5 Customer Acquisition Mistakes You Can't Afford to Make
Grow Your Business, Not Your Inbox
In The Social Network the actor portraying Mark Zuckerberg argues plastering the site with ads would ruin Facebook before it ever had a chance to take off.
We know who won that battle. After it launched in 2004, users enjoyed a clean interface. Then, in 2012 Facebook rolled out a wave of efforts to turn likes into dollars. The cha-ching rang out after it grabbed data from users’ abandoned online shopping carts to retarget customers with sidebar ads.
Smart move on behalf of the social-media platform. This change helped Facebook make millions upon millions of dollars – but most companies don’t have the luxury of waiting eight years to acquire customers and make their first dime. They need to get it right from the get-go.
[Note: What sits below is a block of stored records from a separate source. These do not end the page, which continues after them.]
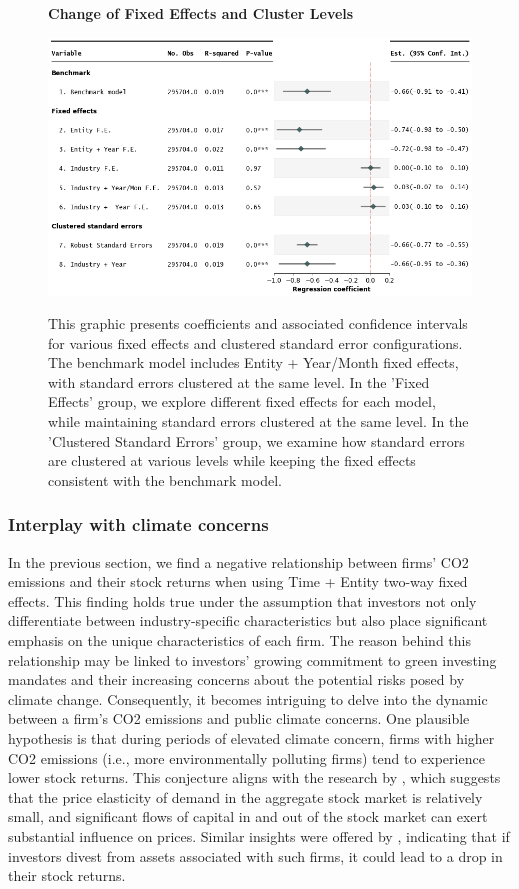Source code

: \documentclass[12pt]{article}
\begin{document}
\begin{figure}[H]
\centering
\caption{\textbf{Change of Fixed Effects and Cluster Levels}}
\includegraphics[width=.8\textwidth]{image/forestplot.png}
\label{fig: forestplot}
\caption*{\footnotesize{This graphic presents coefficients and associated confidence intervals for various fixed effects and clustered standard error configurations. The benchmark model includes Entity + Year/Month fixed effects, with standard errors clustered at the same level. In the 'Fixed Effects' group, we explore different fixed effects for each model, while maintaining standard errors clustered at the same level. In the 'Clustered Standard Errors' group, we examine how standard errors are clustered at various levels while keeping the fixed effects consistent with the benchmark model.}}
\end{figure}

\subsubsection{Interplay with climate concerns}
In the previous section, we find a negative relationship between firms' CO2 emissions and their stock returns when using Time + Entity two-way fixed effects. This finding holds true under the assumption that investors not only differentiate between industry-specific characteristics but also place significant emphasis on the unique characteristics of each firm. The reason behind this relationship may be linked to investors' growing commitment to green investing mandates and their increasing concerns about the potential risks posed by climate change. Consequently, it becomes intriguing to delve into the dynamic between a firm's CO2 emissions and public climate concerns. One plausible hypothesis is that during periods of elevated climate concern, firms with higher CO2 emissions (i.e., more environmentally polluting firms) tend to experience lower stock returns. This conjecture aligns with the research by \cite{gabaix2021search}, which suggests that the price elasticity of demand in the aggregate stock market is relatively small, and significant flows of capital in and out of the stock market can exert substantial influence on prices. Similar insights were offered by \cite{koijen2019demand}, indicating that if investors divest from assets associated with such firms, it could lead to a drop in their stock returns.
\end{document}
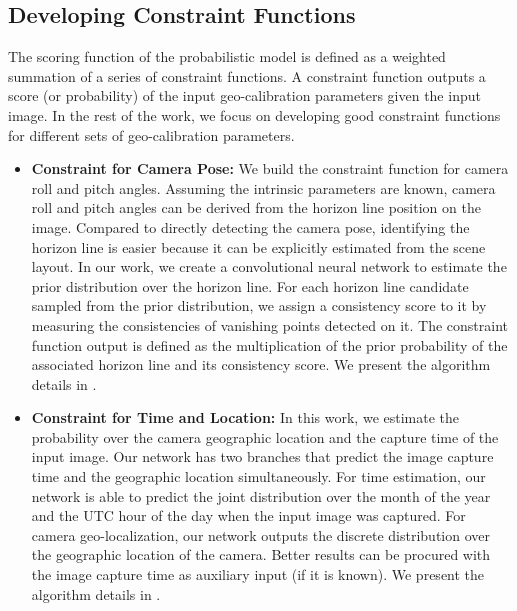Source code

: \subsection{Developing Constraint Functions}
The scoring function of the probabilistic
model is defined as a weighted summation of a series of constraint
functions.
A constraint function outputs a score (or probability) of the input
geo-calibration parameters given the input image. In the rest of the
work, we focus on developing good constraint functions for different
sets of geo-calibration parameters. 

\begin{itemize}[noitemsep]
  \item \textbf{Constraint for Camera Pose:}
  We build the constraint function for camera roll and pitch angles.
  Assuming the intrinsic parameters are known, camera roll and pitch
  angles can be derived from the horizon line position on the image.
  Compared to directly detecting the camera pose, identifying the horizon
  line is easier because it can be explicitly estimated from the scene
  layout.
  In our work, we create a convolutional neural network to estimate the
  prior distribution over the horizon line.
  For each horizon line candidate sampled from the prior distribution,
  we assign a consistency score to it by measuring the consistencies of
  vanishing points detected on it.
  The constraint function output is defined as the multiplication of
  the prior probability of the associated horizon line and its
  consistency score.
  We present the algorithm details in .
  \newline

  \item \textbf{Constraint for Time and Location:}
  In this work, we estimate the probability over 
  the camera geographic location and the capture time of the input
  image.
  Our network has two branches that predict the image
  capture time and the geographic location simultaneously.
  For time estimation, our network is able to predict the
  joint distribution over the month of the year and the UTC hour of the
  day when the input image was captured.
  For camera geo-localization, our network outputs the discrete
  distribution over the geographic location of the camera. Better
  results can be procured with the image capture time as auxiliary input
  (if it is known).  
  We present the algorithm details in .
  \newline


\end{itemize}
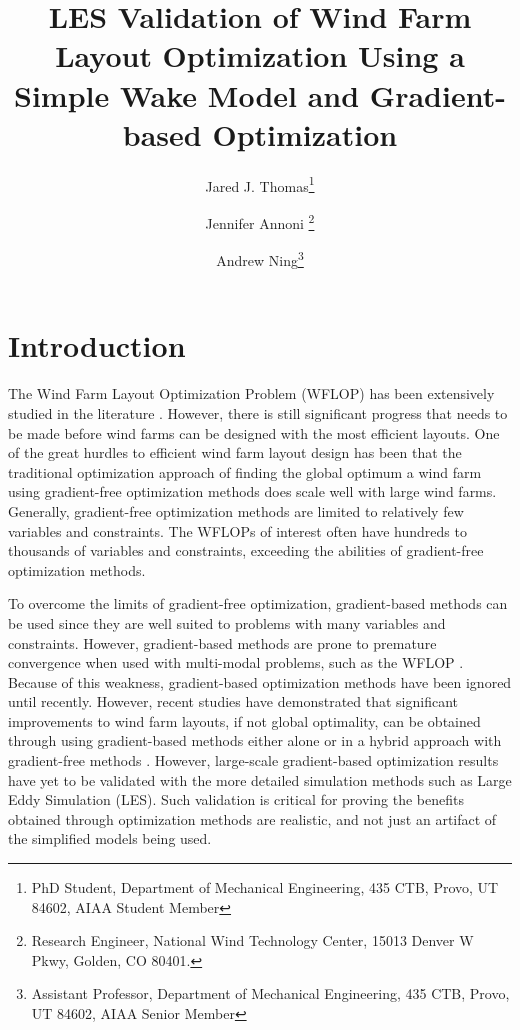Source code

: \documentclass[conf]{new-aiaa}
\title{LES Validation of Wind Farm Layout Optimization Using a Simple Wake Model and Gradient-based Optimization}
\author{Jared J. Thomas\footnote{PhD Student, Department of Mechanical Engineering, 435 CTB, Provo, UT 84602, AIAA Student Member}}
\affil{Brigham Young University, Provo, UT 84602}
\author{Jennifer Annoni \footnote{Research Engineer, National Wind Technology Center, 15013 Denver W Pkwy, Golden, CO 80401.}}
\affil{National Renewable Energy Laboratory, Golden, CO, 80401, USA}
\author{Andrew Ning\footnote{Assistant Professor, Department of Mechanical Engineering, 435 CTB, Provo, UT 84602, AIAA Senior Member}}
\affil{Brigham Young University, Provo, UT 84602}
\begin{document}
\maketitle



\section{Introduction}
The Wind Farm Layout Optimization Problem (WFLOP) has been extensively studied in the literature \cite{samorani2013,lackner2007,parada2017,elkinton2008,tingey2015,thomas2015_sustech,valverde2014,fleming2015}. However, there is still significant progress that needs to be made before wind farms can be designed with the most efficient layouts. 
One of the great hurdles to efficient wind farm layout design has been that the traditional optimization approach of finding the global optimum a wind farm using gradient-free optimization methods does scale well with large wind farms. Generally, gradient-free optimization methods are limited to relatively few variables and constraints. The WFLOPs of interest often have hundreds to thousands of variables and constraints, exceeding the abilities of gradient-free optimization methods.

To overcome the limits of gradient-free optimization, gradient-based methods can be used since they are well suited to problems with many variables and constraints. However, gradient-based methods are prone to premature convergence when used with multi-modal problems, such as the WFLOP \cite{acero2014}. Because of this weakness, gradient-based optimization methods have been ignored until recently. However, recent studies have demonstrated that significant improvements to wind farm layouts, if not global optimality, can be obtained through using gradient-based methods either alone \cite{fleming2015, gebraad2017-max-aep, thomas2017} or in a hybrid approach with gradient-free methods \cite{rethore2014}. However, large-scale gradient-based optimization results have yet to be validated with the more detailed simulation methods such as Large Eddy Simulation (LES). Such validation is critical for proving the benefits obtained through optimization methods are realistic, and not just an artifact of the simplified models being used.
\end{document}
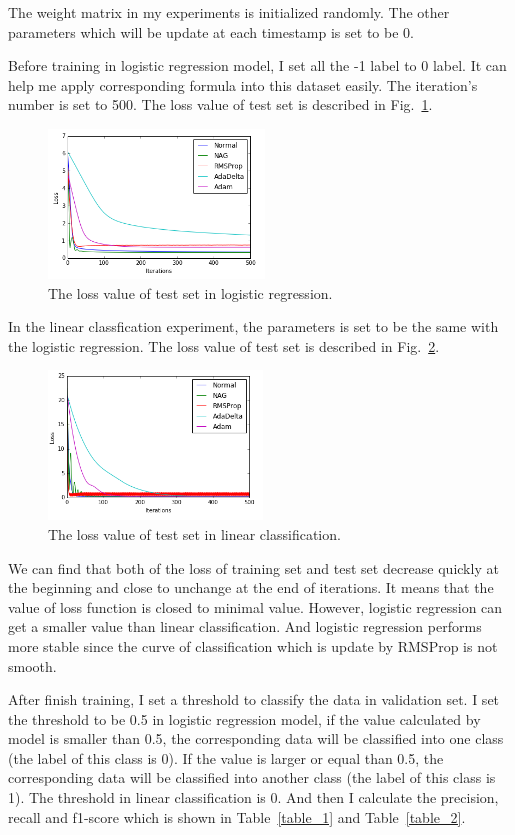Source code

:\documentclass[journal, a4paper]{IEEEtran}
\begin{document}
The weight matrix in my experiments is initialized randomly. The other parameters which will be update at each timestamp is set to be 0.

Before training in logistic regression model, I set all the -1 label to 0 label. It can help me apply corresponding formula into this dataset easily. The iteration's number is set to 500. The loss value of test set is described in Fig.~\ref{fig_1}.
\begin{figure}[htbp]
\centerline{\includegraphics[height=150px]{line_1.png}}
\caption{The loss value of test set in logistic regression.}
\label{fig_1}
\end{figure}

In the linear classfication experiment, the parameters is set to be the same with the logistic regression. The loss value of test set is described in Fig.~\ref{fig_2}.

\begin{figure}[htbp]
\centerline{\includegraphics[height=150px]{line_2.png}}
\caption{The loss value of test set in linear classification.}
\label{fig_2}
\end{figure}

We can find that both of the loss of training set and test set decrease quickly at the beginning and close to unchange at the end of iterations. It means that the value of loss function is closed to minimal value. However, logistic regression can get a smaller value than linear classification. And logistic regression performs more stable since the curve of classification which is update by RMSProp is not smooth.

After finish training, I set a threshold to classify the data in validation set. I set the threshold to be 0.5 in logistic regression model, if the value calculated by model is smaller than 0.5, the corresponding data will be classified into one class (the label of this class is 0). If the value is larger or equal than 0.5, the corresponding data will be classified into another class (the label of this class is 1). The threshold in linear classification is 0. And then I calculate the precision, recall and f1-score which is shown in Table~\ref{table_1} and Table~\ref{table_2}.
\end{document}
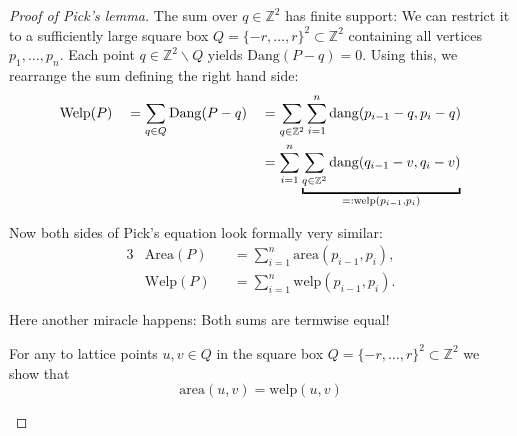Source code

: \documentclass[a4paper]{amsart}
\numberwithin{equation}{section}
\theoremstyle{plain}
\theoremstyle{definition}
\newcommand{\Z}{\mathbb{Z}}
\newcommand{\minus}{\smallsetminus}
\newcommand{\area}{\mathrm{area}}
\newcommand{\Area}{\mathrm{Area}}
\newcommand{\dang}{\mathrm{dang}}
\newcommand{\Dang}{\mathrm{Dang}}
\newcommand{\welp}{\mathrm{welp}}
\newcommand{\Welp}{\mathrm{Welp}}
\begin{document}
\begin{proof}[Proof of Pick's lemma]
  The sum over $q \in \Z^2$ has finite support:
  We can restrict it to a sufficiently large
  square box $Q = \{-r,\ldots,r\}^2 \subset \Z^2$
  containing all vertices $p_1,\ldots,p_n$.
  Each point $q \in \Z^2 \minus Q$ yields $\Dang(P-q) = 0$.
  Using this, we rearrange the sum defining the right hand side:
  \begin{alignat*}{3}
    & \Welp(P)
    && = \sum_{q \in Q} \Dang(P-q)
    && = \sum_{q \in \Z^2} \sum_{i=1}^n \dang(p_{i-1}-q, p_i-q) 
    \\ & && && = \sum_{i=1}^n
    \underbracket{ \sum_{q \in \Z^2} \dang(q_{i-1}-v, q_i-v) }_{\normalsize =: \welp(p_{i-1},p_i)}
  \end{alignat*}

  Now both sides of Pick's equation look formally very similar:
  \begin{alignat*}{3}
    & \Area(P) && = \sum_{i=1}^{n} \area(p_{i-1},p_i) ,
    \\
    & \Welp(P) && = \sum_{i=1}^n \welp(p_{i-1},p_i) .
  \end{alignat*}

  Here another miracle happens:  Both sums are termwise equal!

  For any to lattice points $u,v \in Q$
  in the square box $Q = \{-r,\ldots,r\}^2 \subset \Z^2$
  we show that
  \[
  \area(u,v) = \welp(u,v)
  \]
  
  \begin{figure}[ht]
\end{figure}
\end{proof}
\end{document}
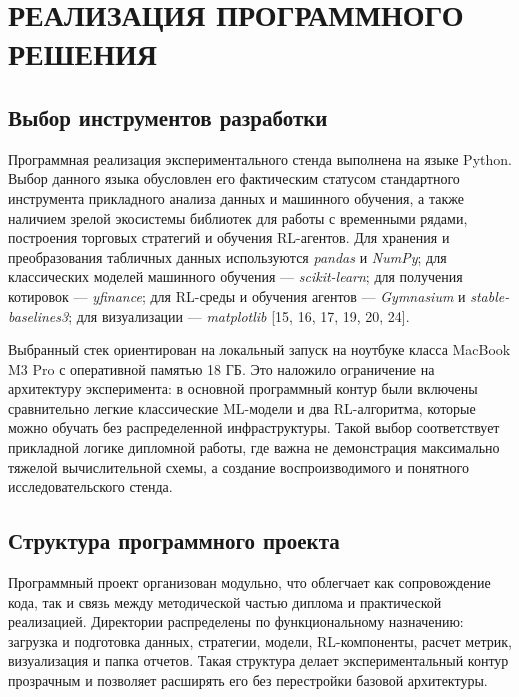 \clearpage
\section{РЕАЛИЗАЦИЯ ПРОГРАММНОГО РЕШЕНИЯ}

\subsection{Выбор инструментов разработки}

Программная реализация экспериментального стенда выполнена на языке Python. Выбор данного языка обусловлен его фактическим статусом стандартного инструмента прикладного анализа данных и машинного обучения, а также наличием зрелой экосистемы библиотек для работы с временными рядами, построения торговых стратегий и обучения RL-агентов. Для хранения и преобразования табличных данных используются \textit{pandas} и \textit{NumPy}; для классических моделей машинного обучения — \textit{scikit-learn}; для получения котировок — \textit{yfinance}; для RL-среды и обучения агентов — \textit{Gymnasium} и \textit{stable-baselines3}; для визуализации — \textit{matplotlib} [15, 16, 17, 19, 20, 24].

Выбранный стек ориентирован на локальный запуск на ноутбуке класса MacBook M3 Pro с оперативной памятью 18 ГБ. Это наложило ограничение на архитектуру эксперимента: в основной программный контур были включены сравнительно легкие классические ML-модели и два RL-алгоритма, которые можно обучать без распределенной инфраструктуры. Такой выбор соответствует прикладной логике дипломной работы, где важна не демонстрация максимально тяжелой вычислительной схемы, а создание воспроизводимого и понятного исследовательского стенда.

\subsection{Структура программного проекта}

Программный проект организован модульно, что облегчает как сопровождение кода, так и связь между методической частью диплома и практической реализацией. Директории распределены по функциональному назначению: загрузка и подготовка данных, стратегии, модели, RL-компоненты, расчет метрик, визуализация и папка отчетов. Такая структура делает экспериментальный контур прозрачным и позволяет расширять его без перестройки базовой архитектуры.

\begin{table}[H]
\caption{Основные модули программного проекта}
\label{tab:project_modules}

\end{table}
That said, too often entrepreneurs make assumptions that go against good business sense.
Here are five common mistakes that emerge in the customer-acquisition process:
1. Assuming first-time visitors will become loyal customers
So, someone visits your cutting-edge website after attending a PR event. Now what? Increased website traffic isn’t enough. Savvy customer engagement involves retargeting. In fact, 14 percent of companies with more than 1,000 employees spent more than 50 percent of their budgets on retargeting in 2014 alone.
Another solution is a call to action, which will a pain point or provide an invitation to interact with a brand.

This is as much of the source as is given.